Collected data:
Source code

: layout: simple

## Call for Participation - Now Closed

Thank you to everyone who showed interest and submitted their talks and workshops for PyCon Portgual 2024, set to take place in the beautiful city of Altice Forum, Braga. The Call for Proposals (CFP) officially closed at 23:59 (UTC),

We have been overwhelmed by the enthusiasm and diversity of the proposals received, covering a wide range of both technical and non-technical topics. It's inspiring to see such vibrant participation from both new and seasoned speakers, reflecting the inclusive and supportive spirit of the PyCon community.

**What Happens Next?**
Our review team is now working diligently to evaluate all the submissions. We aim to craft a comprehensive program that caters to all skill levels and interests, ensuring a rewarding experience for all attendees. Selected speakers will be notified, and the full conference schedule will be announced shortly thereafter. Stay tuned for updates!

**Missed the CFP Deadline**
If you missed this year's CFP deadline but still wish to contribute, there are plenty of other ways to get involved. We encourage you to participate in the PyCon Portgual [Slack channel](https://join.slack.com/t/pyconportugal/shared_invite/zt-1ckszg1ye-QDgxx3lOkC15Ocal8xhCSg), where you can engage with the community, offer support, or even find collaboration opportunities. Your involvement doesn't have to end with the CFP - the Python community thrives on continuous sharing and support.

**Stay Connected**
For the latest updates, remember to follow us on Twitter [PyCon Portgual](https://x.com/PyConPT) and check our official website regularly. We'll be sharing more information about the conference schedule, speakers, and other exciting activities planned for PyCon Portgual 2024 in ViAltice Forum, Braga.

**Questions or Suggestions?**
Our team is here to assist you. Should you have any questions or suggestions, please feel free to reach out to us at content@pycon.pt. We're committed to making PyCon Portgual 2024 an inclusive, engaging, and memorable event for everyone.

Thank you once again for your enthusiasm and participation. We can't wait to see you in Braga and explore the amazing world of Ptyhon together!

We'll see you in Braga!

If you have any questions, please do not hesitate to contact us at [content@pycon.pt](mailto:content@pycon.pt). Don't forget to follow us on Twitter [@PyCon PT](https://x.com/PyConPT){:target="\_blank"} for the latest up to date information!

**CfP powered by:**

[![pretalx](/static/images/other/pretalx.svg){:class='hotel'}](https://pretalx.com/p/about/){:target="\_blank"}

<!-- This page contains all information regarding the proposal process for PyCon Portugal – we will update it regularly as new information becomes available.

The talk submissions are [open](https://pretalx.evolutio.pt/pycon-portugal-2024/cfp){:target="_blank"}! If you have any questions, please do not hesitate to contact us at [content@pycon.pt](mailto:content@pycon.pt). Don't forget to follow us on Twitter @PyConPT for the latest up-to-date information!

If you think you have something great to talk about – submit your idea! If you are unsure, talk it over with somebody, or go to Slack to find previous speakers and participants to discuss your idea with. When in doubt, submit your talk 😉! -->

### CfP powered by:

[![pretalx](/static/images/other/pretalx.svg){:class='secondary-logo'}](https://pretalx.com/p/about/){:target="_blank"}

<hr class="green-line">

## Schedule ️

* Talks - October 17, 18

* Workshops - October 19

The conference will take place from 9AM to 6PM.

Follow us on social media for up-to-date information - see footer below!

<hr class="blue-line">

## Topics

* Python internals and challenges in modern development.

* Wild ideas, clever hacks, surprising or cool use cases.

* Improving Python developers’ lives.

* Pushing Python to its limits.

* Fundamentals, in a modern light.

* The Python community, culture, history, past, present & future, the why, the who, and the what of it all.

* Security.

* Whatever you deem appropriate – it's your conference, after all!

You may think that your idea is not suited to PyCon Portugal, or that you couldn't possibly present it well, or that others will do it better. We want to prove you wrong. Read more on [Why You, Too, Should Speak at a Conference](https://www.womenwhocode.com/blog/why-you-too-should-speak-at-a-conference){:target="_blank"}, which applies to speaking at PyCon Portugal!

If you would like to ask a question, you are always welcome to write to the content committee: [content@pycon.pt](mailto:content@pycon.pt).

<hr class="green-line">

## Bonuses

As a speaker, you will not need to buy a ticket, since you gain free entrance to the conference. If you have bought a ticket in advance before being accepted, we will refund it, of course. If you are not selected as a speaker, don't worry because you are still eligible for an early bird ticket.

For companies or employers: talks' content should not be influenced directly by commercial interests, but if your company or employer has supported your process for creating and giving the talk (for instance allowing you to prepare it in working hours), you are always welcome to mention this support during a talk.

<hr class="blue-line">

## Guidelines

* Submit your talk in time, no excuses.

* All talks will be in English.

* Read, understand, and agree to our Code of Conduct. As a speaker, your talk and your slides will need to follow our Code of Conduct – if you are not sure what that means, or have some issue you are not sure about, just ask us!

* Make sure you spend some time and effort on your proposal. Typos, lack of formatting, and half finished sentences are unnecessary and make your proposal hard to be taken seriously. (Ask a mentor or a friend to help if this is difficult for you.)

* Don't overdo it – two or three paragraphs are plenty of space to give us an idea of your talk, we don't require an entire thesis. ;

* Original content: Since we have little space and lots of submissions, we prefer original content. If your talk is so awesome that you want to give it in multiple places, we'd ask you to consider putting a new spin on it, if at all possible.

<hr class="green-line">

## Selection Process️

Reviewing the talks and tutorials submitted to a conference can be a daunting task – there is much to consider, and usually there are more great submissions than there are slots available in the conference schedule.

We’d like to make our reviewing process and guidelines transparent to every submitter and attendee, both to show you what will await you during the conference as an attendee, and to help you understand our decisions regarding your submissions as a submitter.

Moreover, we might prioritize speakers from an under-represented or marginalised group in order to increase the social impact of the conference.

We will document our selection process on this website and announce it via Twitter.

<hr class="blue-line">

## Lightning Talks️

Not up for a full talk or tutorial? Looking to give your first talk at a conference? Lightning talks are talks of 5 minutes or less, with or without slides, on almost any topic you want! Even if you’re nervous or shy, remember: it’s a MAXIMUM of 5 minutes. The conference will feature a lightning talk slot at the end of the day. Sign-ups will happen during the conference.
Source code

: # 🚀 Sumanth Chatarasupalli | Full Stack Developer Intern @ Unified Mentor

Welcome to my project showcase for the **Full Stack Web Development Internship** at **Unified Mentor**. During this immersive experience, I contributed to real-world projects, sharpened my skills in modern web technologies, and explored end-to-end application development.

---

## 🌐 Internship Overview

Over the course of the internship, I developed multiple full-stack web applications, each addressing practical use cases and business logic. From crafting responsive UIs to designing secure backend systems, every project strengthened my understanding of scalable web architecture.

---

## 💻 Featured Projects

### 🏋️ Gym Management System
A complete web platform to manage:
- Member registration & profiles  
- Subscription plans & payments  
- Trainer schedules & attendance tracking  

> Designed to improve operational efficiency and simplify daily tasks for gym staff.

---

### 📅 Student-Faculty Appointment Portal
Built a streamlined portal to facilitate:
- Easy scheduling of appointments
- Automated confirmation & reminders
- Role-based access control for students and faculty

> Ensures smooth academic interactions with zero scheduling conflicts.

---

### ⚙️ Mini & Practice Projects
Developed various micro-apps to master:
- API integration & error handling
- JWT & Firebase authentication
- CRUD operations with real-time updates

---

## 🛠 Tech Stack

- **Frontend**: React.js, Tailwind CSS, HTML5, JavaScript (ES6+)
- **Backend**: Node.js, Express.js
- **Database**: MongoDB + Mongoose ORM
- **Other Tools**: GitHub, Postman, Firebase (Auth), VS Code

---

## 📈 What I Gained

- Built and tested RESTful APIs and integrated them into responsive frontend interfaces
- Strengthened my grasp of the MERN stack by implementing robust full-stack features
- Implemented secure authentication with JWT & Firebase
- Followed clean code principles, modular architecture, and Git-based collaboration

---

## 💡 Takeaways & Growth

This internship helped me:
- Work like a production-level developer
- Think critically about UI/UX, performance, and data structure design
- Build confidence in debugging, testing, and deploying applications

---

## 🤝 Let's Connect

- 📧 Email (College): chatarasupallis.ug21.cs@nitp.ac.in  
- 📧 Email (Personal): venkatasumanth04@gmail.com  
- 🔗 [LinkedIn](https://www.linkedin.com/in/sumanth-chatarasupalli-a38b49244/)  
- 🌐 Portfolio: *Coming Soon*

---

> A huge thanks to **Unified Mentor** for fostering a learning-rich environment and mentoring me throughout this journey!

--

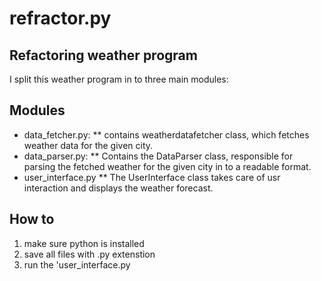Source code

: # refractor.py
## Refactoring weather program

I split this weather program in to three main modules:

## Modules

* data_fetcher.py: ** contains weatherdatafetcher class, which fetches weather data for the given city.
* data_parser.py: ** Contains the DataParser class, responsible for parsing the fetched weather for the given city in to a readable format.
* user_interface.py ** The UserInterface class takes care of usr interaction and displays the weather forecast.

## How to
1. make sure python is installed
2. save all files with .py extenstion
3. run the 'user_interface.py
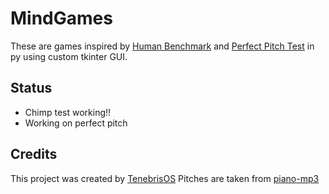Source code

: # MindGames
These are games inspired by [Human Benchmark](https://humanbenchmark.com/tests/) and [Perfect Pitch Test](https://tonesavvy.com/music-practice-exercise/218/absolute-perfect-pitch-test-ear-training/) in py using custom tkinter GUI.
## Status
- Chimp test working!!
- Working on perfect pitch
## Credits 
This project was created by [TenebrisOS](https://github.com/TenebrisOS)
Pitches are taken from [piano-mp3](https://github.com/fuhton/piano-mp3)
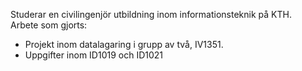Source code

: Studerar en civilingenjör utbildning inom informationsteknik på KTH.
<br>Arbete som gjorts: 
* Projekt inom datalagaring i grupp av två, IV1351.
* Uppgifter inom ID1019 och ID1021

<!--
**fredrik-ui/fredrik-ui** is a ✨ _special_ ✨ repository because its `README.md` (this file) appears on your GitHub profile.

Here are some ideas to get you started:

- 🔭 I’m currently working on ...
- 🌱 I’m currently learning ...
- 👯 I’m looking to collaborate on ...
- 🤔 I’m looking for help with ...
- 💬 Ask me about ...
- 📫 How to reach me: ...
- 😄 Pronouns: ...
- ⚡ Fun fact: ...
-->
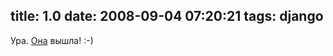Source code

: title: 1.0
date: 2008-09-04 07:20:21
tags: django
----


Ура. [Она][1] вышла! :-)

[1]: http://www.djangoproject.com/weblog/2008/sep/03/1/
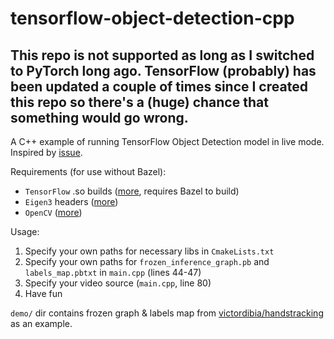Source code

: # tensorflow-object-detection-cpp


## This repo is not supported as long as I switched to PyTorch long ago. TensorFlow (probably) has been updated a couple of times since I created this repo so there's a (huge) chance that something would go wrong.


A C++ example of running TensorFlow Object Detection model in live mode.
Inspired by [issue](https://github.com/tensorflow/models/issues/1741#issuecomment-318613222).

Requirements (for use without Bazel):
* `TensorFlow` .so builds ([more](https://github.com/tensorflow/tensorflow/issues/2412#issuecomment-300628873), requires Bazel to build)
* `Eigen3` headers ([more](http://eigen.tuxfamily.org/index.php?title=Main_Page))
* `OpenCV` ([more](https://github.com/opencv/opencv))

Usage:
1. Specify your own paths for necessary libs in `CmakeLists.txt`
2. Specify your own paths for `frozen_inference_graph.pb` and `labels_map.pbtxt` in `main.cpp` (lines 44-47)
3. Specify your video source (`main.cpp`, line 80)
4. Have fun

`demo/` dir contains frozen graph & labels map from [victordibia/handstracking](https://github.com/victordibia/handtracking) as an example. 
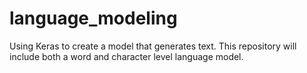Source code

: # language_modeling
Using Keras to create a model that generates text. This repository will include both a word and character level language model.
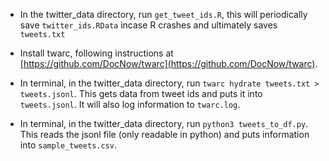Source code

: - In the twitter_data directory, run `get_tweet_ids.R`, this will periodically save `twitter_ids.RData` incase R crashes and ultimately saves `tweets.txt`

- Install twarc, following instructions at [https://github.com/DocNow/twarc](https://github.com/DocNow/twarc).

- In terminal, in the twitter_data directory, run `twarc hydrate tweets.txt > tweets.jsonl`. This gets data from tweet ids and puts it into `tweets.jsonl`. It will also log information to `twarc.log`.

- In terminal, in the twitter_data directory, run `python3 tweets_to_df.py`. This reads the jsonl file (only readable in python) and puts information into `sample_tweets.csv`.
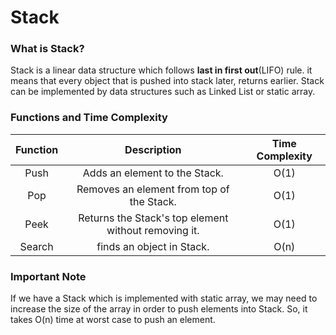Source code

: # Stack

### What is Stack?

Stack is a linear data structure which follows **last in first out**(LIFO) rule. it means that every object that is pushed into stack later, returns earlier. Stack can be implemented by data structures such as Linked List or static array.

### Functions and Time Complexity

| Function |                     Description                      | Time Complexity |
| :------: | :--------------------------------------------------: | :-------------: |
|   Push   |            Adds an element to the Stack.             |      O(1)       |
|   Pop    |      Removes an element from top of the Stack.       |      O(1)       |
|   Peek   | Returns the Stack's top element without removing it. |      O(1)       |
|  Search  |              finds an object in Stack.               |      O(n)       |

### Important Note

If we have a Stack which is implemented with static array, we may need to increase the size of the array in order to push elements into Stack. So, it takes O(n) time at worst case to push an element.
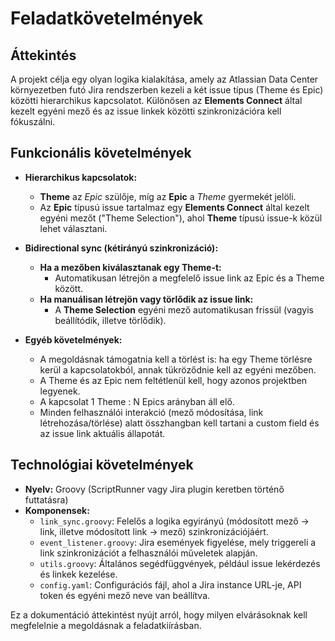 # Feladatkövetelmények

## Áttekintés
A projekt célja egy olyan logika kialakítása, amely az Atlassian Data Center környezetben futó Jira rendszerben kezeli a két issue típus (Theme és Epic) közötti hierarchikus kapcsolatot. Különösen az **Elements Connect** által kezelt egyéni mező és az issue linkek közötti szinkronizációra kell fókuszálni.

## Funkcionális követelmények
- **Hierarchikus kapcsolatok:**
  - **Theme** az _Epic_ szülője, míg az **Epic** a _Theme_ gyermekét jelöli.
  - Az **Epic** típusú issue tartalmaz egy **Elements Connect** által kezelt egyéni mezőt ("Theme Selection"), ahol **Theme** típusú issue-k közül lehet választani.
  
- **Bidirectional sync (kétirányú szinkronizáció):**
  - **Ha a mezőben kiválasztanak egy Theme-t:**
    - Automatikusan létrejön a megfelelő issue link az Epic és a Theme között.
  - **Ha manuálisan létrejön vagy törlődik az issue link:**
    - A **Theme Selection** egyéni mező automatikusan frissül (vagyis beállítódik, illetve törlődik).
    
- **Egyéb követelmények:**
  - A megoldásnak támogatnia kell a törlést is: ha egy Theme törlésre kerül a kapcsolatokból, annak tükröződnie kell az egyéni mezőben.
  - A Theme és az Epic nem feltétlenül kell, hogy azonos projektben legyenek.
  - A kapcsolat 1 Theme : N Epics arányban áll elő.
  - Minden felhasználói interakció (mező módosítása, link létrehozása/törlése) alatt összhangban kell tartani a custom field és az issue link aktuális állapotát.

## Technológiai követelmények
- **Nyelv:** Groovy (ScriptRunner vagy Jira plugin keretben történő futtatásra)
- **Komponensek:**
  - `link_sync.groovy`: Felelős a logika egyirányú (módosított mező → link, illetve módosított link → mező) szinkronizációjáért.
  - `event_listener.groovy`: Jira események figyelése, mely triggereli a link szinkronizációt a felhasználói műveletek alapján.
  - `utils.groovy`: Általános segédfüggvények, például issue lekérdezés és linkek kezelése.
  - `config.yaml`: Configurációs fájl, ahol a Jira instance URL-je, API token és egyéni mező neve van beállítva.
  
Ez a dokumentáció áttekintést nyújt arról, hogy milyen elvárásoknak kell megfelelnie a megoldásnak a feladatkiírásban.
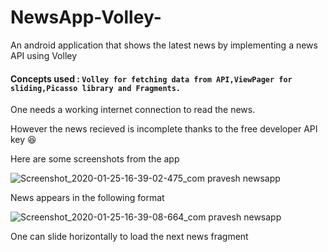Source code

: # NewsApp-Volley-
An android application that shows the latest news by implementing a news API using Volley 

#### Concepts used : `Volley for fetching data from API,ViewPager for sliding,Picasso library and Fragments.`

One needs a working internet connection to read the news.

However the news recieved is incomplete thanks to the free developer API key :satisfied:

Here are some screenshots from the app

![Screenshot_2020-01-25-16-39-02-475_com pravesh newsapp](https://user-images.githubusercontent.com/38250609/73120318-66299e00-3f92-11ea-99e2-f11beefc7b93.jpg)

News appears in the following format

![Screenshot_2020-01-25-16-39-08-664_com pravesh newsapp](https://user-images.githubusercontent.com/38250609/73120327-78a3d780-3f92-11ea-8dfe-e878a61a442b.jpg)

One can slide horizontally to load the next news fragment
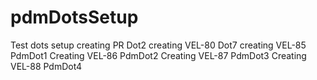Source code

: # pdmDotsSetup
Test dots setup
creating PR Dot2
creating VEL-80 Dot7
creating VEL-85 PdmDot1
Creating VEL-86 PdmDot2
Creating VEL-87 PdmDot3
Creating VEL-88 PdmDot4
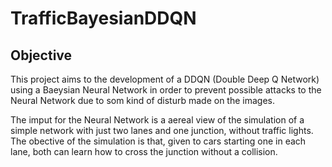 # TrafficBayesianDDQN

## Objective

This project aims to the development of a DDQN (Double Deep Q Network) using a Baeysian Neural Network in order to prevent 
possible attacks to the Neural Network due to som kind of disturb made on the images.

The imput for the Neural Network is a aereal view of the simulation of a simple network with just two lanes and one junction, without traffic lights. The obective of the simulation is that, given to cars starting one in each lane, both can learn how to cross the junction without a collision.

---

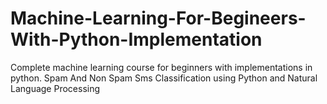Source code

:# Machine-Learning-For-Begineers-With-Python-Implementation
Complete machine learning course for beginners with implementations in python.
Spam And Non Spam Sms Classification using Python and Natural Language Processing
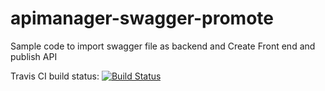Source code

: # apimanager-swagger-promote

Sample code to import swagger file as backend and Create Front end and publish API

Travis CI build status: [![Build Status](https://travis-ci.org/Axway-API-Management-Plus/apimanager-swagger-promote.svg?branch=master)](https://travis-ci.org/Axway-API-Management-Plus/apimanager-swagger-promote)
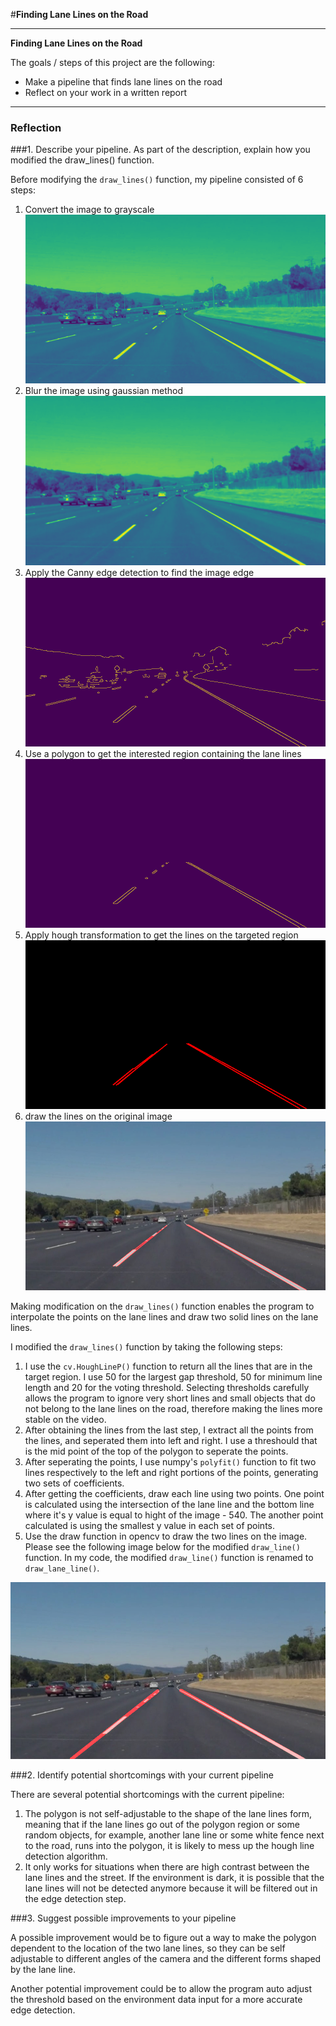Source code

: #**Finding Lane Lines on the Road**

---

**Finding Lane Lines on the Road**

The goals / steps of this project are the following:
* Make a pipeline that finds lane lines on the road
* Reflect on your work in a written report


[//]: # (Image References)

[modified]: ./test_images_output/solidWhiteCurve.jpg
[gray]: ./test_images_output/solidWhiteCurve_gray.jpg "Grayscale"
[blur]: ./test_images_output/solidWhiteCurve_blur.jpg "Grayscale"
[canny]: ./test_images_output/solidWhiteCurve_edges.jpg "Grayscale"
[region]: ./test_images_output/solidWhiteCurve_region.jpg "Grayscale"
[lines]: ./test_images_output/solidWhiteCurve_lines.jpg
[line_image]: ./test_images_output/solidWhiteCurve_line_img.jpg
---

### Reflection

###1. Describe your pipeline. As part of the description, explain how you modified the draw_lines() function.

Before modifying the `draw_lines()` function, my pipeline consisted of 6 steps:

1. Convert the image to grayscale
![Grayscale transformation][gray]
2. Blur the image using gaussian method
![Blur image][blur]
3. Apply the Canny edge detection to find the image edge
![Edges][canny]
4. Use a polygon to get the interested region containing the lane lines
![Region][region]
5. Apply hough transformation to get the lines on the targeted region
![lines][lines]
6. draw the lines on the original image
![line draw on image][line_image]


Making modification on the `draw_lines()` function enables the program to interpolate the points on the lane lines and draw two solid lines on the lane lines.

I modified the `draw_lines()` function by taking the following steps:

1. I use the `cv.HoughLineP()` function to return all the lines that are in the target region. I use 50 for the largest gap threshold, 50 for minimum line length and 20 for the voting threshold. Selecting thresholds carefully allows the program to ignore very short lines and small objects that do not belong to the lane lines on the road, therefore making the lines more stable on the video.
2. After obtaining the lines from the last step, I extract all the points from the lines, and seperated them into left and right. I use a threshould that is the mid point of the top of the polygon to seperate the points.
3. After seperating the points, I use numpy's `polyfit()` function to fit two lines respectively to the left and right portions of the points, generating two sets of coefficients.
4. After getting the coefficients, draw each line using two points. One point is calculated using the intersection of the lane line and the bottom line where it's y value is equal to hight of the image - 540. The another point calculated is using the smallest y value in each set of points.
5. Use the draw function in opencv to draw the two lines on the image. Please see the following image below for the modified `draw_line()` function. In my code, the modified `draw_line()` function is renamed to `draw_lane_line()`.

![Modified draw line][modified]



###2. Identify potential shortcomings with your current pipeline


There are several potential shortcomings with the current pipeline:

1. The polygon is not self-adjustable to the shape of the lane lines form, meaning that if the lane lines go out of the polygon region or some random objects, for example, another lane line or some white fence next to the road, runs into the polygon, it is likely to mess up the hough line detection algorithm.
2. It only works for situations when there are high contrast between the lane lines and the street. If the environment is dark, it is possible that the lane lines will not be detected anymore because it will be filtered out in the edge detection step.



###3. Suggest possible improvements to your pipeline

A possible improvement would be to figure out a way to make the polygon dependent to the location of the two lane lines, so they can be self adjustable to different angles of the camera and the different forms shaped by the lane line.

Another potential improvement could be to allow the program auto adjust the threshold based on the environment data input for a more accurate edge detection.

> Problem statement
Your answer should be the exact lines above from the one with "- Followed clean" through the one with "- 📧 Email (Personal): venkatasumanth04@gmail.com", both included, and nothing besides.

> Answer below
- Followed clean code principles, modular architecture, and Git-based collaboration

---

## 💡 Takeaways & Growth

This internship helped me:
- Work like a production-level developer
- Think critically about UI/UX, performance, and data structure design
- Build confidence in debugging, testing, and deploying applications

---

## 🤝 Let's Connect

- 📧 Email (College): chatarasupallis.ug21.cs@nitp.ac.in  
- 📧 Email (Personal): venkatasumanth04@gmail.com  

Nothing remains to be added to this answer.